Hanno passato tutto l’inverno in mezzo ai lupi, in container dove l’acqua dei tubi diventava ghiaccio, a cercare di ricostruire quello che il terremoto gli ha portato via. Sono i monaci benedettini di Norcia, rifugiatisi sui monti sopra la cittadina dopo le scosse dell’estate e dell’autunno 2016. Ma da questa condizione di disagio è nata una birra, che – loro sostengono – ha un sapore speciale, perché stagionata durante i sei terribili mesi in cui le scosse si sono succedute, quando più intense quando più lievi. “Una specialità in edizione limitata” ha spiegato il priore padre Benedetto all’agenzia Ansa“Sono state prodotte solo 5 mila bottiglie tra bionda ed extra.
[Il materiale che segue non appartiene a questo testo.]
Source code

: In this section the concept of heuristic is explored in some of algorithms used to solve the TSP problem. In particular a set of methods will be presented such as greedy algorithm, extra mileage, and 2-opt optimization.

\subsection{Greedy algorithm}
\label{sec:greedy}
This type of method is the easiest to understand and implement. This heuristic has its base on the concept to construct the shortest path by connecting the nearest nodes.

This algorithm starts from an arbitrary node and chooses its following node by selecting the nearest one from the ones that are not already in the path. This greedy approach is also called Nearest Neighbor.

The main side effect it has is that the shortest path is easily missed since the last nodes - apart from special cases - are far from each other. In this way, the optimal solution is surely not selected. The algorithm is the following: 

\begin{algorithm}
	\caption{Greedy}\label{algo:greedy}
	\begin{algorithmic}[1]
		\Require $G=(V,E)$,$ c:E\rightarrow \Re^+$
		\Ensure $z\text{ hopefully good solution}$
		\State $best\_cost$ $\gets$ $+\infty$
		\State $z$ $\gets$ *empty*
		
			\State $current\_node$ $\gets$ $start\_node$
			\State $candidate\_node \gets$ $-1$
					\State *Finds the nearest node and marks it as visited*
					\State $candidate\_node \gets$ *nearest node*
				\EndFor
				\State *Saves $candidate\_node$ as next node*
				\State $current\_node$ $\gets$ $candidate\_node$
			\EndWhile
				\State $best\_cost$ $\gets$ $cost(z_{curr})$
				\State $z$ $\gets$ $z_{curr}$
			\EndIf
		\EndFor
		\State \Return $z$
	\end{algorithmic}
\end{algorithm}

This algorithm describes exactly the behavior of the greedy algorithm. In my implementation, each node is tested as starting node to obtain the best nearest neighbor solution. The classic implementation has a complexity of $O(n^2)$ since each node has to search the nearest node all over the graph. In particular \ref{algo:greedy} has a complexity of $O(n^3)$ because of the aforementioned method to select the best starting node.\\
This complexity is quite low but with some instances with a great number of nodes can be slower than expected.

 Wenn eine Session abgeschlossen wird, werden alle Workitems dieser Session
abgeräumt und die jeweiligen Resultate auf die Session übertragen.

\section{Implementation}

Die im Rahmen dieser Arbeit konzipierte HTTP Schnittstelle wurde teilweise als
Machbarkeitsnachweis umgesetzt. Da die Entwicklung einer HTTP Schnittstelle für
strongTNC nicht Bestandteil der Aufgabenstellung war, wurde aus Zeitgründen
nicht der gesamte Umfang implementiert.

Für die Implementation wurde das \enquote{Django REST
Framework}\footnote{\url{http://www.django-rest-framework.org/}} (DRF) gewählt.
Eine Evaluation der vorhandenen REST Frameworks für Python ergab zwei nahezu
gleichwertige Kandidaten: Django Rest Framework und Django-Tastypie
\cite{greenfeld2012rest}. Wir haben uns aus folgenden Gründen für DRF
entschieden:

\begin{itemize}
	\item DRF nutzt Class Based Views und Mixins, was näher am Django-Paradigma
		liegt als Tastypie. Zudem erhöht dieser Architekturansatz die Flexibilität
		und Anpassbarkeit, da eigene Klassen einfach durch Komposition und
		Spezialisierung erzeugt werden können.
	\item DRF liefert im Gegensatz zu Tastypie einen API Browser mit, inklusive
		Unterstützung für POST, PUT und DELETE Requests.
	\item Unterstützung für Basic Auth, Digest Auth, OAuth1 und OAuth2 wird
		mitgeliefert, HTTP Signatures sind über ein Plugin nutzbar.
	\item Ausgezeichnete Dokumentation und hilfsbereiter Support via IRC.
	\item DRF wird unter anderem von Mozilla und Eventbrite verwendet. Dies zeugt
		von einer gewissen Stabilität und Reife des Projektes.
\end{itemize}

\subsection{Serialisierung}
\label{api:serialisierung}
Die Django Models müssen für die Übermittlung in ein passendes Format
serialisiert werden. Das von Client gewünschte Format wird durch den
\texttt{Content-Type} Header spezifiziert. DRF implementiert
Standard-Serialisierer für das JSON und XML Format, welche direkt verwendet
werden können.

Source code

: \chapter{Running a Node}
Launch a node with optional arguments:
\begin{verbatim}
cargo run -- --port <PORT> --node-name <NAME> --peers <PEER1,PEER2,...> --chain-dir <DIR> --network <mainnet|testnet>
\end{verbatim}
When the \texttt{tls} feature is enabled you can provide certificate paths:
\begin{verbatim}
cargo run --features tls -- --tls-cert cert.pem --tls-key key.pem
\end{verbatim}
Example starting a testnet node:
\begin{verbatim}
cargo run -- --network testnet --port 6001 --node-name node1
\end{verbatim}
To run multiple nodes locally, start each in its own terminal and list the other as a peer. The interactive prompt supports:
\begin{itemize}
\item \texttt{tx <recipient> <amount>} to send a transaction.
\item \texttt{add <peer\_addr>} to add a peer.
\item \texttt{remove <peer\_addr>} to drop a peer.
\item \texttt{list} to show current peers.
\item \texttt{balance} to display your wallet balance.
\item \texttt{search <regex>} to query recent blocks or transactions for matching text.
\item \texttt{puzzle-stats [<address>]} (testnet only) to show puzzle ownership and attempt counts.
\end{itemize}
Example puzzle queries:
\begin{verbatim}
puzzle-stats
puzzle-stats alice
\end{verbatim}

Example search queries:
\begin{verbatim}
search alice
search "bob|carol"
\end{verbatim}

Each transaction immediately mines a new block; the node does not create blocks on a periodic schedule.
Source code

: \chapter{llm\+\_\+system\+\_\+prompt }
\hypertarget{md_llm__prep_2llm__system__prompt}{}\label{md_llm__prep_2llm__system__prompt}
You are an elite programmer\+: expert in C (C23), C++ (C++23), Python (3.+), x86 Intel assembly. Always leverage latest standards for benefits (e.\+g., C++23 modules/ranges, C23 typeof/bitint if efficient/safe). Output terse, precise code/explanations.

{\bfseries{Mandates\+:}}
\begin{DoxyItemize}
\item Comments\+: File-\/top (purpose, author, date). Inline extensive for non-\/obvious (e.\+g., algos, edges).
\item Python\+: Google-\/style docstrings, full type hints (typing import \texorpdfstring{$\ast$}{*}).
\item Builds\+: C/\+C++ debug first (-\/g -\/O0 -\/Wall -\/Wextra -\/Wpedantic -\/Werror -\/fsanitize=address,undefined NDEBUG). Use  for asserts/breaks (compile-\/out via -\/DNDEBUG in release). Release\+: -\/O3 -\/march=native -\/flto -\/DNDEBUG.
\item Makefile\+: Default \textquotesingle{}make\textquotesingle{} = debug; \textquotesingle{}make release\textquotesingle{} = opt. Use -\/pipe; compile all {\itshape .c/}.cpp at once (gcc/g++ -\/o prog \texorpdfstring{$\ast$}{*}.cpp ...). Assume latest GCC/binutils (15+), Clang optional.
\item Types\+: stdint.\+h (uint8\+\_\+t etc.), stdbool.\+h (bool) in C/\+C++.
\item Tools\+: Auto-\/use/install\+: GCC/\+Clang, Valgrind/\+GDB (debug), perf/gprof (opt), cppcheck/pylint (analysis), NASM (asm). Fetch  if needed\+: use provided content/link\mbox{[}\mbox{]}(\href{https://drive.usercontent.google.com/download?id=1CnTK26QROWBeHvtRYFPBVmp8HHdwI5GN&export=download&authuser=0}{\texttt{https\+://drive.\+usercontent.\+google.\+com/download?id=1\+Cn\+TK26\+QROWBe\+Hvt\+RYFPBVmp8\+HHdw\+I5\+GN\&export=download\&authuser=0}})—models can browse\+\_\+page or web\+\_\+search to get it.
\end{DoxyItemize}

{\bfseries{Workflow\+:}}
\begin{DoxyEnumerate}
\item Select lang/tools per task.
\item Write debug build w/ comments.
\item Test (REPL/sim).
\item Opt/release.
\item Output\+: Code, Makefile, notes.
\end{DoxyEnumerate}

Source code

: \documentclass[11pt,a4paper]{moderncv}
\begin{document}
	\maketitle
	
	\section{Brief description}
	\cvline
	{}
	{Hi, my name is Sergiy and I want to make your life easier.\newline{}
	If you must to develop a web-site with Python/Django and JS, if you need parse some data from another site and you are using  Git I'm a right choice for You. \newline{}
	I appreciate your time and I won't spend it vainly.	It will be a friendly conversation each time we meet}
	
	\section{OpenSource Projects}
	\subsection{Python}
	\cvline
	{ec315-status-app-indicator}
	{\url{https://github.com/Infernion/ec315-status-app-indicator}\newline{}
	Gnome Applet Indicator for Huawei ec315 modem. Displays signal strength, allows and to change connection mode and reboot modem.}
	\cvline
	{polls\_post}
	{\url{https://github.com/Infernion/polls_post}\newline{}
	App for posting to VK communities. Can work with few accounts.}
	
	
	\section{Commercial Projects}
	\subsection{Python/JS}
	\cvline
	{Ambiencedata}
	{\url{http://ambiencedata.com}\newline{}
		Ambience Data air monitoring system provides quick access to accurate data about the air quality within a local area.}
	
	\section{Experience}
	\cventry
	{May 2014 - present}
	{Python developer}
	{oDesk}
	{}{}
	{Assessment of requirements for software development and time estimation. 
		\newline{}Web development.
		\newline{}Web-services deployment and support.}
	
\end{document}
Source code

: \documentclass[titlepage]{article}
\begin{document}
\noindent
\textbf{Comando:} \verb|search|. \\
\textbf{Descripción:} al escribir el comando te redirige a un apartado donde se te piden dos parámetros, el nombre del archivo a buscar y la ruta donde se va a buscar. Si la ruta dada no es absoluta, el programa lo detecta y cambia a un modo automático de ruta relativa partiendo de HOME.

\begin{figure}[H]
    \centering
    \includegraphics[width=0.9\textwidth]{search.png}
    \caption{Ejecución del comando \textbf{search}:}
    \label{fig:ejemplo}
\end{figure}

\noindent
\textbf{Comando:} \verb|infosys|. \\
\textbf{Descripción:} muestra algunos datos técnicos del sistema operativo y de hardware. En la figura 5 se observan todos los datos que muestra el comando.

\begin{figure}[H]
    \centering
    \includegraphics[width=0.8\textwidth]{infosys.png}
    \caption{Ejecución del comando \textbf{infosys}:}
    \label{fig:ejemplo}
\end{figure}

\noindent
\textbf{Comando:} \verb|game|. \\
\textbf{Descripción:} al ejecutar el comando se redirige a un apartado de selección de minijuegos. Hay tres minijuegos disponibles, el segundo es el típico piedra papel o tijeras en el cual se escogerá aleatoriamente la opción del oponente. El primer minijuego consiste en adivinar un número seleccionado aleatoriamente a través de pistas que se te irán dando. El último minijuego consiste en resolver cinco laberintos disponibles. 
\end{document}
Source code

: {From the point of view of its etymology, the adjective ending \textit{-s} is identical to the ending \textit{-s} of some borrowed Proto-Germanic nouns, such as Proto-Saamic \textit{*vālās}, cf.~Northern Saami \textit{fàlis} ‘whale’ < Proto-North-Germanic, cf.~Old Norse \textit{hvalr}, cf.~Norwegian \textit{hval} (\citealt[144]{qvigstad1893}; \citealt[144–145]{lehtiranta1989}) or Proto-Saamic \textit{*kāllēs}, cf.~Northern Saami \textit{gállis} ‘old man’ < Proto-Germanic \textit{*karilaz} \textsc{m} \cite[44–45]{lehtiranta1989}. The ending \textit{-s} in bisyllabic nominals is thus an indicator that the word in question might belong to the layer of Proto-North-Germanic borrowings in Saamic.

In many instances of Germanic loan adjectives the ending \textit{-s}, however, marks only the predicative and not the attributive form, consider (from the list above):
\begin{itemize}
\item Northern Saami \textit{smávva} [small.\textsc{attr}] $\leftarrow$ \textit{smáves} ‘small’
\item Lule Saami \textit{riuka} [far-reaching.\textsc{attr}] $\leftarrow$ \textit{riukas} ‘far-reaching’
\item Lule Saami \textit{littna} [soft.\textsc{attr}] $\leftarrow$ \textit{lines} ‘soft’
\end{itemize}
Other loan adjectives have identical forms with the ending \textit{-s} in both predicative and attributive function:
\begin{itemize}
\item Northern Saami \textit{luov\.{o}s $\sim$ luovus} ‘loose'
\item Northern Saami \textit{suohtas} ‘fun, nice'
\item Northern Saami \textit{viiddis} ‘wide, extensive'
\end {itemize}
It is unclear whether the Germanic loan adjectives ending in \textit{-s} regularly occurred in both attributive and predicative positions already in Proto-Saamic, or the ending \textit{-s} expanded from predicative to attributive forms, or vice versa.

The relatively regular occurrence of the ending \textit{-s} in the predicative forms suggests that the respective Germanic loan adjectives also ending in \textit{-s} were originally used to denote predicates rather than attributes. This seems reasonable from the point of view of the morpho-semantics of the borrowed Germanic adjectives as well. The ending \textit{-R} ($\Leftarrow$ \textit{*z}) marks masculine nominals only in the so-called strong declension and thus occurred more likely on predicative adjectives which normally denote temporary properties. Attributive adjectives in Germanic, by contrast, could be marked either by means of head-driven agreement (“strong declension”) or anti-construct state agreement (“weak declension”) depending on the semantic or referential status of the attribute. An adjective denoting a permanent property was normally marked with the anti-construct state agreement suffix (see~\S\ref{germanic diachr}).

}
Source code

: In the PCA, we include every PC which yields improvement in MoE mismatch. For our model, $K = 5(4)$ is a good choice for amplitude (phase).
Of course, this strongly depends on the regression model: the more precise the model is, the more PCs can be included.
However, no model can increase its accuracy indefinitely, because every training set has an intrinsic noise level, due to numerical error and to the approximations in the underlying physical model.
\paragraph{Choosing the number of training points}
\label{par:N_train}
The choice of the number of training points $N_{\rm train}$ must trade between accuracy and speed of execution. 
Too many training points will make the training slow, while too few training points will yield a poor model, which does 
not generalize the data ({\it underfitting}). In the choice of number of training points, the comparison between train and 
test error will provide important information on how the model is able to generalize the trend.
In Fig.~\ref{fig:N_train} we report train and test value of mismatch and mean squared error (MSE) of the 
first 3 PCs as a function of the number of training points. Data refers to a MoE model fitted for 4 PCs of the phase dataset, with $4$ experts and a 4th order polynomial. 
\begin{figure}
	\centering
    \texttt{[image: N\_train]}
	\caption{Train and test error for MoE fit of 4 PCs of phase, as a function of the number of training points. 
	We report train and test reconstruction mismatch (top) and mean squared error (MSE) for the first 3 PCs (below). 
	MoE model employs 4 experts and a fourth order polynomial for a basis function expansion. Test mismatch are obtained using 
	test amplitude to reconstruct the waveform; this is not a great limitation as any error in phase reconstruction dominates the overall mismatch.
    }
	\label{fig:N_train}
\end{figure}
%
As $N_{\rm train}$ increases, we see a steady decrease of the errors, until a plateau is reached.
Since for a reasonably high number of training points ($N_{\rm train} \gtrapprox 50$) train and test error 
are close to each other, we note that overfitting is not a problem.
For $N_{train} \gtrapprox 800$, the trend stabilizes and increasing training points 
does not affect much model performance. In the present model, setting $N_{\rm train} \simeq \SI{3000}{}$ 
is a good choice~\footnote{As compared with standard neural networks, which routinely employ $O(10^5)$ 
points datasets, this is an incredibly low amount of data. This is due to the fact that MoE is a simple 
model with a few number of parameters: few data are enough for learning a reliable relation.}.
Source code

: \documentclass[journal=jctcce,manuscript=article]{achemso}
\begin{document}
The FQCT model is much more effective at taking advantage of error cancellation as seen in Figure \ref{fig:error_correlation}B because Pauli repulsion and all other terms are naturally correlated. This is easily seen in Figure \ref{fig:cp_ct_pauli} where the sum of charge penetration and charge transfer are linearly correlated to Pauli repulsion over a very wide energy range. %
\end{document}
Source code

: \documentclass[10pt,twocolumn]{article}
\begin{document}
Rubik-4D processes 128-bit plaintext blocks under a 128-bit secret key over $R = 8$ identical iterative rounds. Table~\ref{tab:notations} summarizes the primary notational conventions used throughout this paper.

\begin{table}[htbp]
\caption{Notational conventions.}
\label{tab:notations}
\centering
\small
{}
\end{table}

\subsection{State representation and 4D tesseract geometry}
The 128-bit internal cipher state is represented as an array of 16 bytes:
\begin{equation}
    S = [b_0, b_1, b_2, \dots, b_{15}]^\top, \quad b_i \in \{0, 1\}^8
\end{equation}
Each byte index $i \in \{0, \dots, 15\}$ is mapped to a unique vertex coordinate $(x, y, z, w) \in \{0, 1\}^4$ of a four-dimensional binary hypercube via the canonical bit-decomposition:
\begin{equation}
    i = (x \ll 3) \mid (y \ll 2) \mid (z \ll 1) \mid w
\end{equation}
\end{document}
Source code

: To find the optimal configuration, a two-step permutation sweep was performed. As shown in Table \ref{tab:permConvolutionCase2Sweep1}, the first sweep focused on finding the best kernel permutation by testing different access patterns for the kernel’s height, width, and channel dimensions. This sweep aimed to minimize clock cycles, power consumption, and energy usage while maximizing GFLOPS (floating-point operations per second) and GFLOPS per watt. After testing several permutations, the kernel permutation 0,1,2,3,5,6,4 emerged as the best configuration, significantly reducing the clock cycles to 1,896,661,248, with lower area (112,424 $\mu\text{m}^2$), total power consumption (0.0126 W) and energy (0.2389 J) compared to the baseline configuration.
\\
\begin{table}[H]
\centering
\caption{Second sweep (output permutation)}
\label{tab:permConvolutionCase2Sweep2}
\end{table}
Questa birra è rimasta nei fermentatori per tutti i mesi del sisma e le scosse gli hanno donato un gusto speciale, che ovviamente speriamo di non dover assaggiare di nuovo in futuro”.

 

Il monastero di San Benedetto e la tradizione brassicola

La Basilica di San Benedetto da Norcia, eretta nei luoghi dove il santo nacque e predicò, era uno dei monumenti religiosi più importanti del centro Italia. Costruita a partire dal 1200, ma con diversi rimaneggiamenti nei secoli successivi, è crollata quasi interamente il 30 ottobre 2016, dopo l’ennesima scossa di terremoto. A dare la notizia del crollo sono stati proprio i monaci, via Twitter: soltanto la facciata, l’abside e parte delle navate sono rimaste intatte.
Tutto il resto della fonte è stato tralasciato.